I noticed as I trotted down the stairs to our floor that the ship was docked at another small town. Oh good. Maybe Rowan would want to come with me to find a shop with something to wear that didn’t make me look like a reject from a sexy version of Pirates of the Caribbean.
Unfortunately, his cabin was empty when I got to it. Rowan’s bag was gone, though, showing he’d moved his things to mine, a fact that made me feel warm and squidgy, and all sorts of other emotions that I really didn’t want to face at that moment. I peered out of the porthole, noting that a handful of people were streaming down the gangway to the town, clearly fellow passengers doing a little shopping.
“And why shouldn’t Hell have shops?” I asked myself, counting the money I’d tucked into an inner pocket. “I’ll just go see if they have some skirts or something that I can get for Mrs. P and me.” Then I could find Rowan and ask him about those challenges.
Suiting action to word, I made my way to the lower level of the ship, emerging from its dark depths to the brilliant sunshine of Egypt in late summer.
I felt like I’d been punched with a big fist of pure heat.
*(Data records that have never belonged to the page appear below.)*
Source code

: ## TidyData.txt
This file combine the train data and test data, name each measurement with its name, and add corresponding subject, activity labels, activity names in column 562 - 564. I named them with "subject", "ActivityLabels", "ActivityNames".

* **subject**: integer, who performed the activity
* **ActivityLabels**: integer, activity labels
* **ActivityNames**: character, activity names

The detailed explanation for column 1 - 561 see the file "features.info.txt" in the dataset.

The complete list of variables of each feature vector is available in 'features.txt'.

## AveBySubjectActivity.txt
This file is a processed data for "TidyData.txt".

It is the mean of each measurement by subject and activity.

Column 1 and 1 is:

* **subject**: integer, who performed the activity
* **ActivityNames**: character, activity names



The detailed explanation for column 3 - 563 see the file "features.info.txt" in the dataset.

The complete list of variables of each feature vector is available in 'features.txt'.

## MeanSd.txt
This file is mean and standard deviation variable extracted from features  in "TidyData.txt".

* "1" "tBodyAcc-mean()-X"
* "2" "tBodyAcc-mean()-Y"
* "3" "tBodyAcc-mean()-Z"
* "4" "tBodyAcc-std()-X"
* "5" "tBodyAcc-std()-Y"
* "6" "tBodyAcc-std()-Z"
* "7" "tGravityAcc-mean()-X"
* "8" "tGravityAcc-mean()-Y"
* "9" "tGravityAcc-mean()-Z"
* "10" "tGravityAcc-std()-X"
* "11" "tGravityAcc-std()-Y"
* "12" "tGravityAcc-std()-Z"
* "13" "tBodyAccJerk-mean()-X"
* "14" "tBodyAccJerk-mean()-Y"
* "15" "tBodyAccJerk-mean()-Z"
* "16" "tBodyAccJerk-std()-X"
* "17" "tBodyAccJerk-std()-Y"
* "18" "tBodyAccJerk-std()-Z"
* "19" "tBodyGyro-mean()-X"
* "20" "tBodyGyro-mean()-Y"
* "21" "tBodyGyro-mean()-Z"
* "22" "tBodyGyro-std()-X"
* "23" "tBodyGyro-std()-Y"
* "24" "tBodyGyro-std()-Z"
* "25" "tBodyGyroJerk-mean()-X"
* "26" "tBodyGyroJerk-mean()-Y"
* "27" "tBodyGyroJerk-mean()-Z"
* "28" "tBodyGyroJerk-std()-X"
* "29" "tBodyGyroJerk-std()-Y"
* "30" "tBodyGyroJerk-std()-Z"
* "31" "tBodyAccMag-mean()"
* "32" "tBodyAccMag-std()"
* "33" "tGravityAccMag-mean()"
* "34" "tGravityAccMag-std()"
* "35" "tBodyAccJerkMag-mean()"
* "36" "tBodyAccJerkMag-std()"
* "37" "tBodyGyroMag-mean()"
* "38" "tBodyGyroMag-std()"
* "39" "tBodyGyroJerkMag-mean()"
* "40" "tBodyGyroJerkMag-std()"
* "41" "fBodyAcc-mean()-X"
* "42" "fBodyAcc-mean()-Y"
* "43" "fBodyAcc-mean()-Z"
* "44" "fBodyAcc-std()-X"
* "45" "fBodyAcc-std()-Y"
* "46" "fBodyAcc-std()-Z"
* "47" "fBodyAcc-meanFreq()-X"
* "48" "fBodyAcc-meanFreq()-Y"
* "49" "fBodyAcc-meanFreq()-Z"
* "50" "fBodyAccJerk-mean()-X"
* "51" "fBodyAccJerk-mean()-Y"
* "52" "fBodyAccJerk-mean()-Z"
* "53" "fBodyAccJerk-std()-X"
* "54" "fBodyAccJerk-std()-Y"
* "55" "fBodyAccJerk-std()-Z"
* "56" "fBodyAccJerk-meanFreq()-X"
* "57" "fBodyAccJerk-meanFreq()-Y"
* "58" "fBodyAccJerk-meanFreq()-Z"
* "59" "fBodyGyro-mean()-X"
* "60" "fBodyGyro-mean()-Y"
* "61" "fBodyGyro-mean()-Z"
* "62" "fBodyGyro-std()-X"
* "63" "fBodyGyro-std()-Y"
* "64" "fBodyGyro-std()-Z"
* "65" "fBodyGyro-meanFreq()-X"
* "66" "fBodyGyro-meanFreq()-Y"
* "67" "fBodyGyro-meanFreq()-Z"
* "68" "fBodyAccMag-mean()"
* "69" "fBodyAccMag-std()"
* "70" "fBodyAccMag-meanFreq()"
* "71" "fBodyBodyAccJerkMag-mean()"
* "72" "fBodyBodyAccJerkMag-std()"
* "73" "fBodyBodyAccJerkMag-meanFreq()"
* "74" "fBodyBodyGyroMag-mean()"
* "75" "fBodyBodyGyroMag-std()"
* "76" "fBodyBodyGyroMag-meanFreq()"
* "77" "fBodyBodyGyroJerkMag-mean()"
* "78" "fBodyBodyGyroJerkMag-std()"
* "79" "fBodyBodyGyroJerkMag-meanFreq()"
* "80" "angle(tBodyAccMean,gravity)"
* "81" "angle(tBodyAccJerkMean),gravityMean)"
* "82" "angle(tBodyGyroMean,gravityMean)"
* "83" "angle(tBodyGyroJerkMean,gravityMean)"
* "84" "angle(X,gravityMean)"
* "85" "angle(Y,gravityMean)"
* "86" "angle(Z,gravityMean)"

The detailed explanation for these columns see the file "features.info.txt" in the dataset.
It was way hotter than on the ship, and I thanked the goddess I was wearing a hat. Maybe I could pick up some fans along with the skirts.
I trotted down the gangway, looking around the town that sat right on the edge of the river. Palm trees dotted the shoreline, along with various shrubs and lots of tall brown grasses that rustled in the breeze. Beyond it sat the village, all the buildings made from the same cream-colored stone (or mud, for all I knew). Most of them were low with flat tops, but there was a central building that had beautiful arches and little domes along the length of its roofline.
From appearances, I could be standing at any small village on the Nile, so much so that I had to remind myself that this was the Underworld, and not reality as I knew it.
Behind the village, the hills rose to their flat-topped plateaus, familiar from many an Egyptian mummy documentary about dig sites. I expected to see dogs and chickens and children running around the village, but as I strolled down the main (and only) avenue, there was no one in sight.
“Hello?” I called out, wondering which building housed the shops. “Anyone here?”
A dog bayed in the distance, and at the same time, a low, deep horn sounded from the ship. I dashed back a dozen steps, prepared to see the ship getting ready to go—leaving me behind—but it was anchored as calmly as ever. The gangway was still in place, held down by ropes and stakes. No one appeared at the entrance of the ship, waving on stragglers.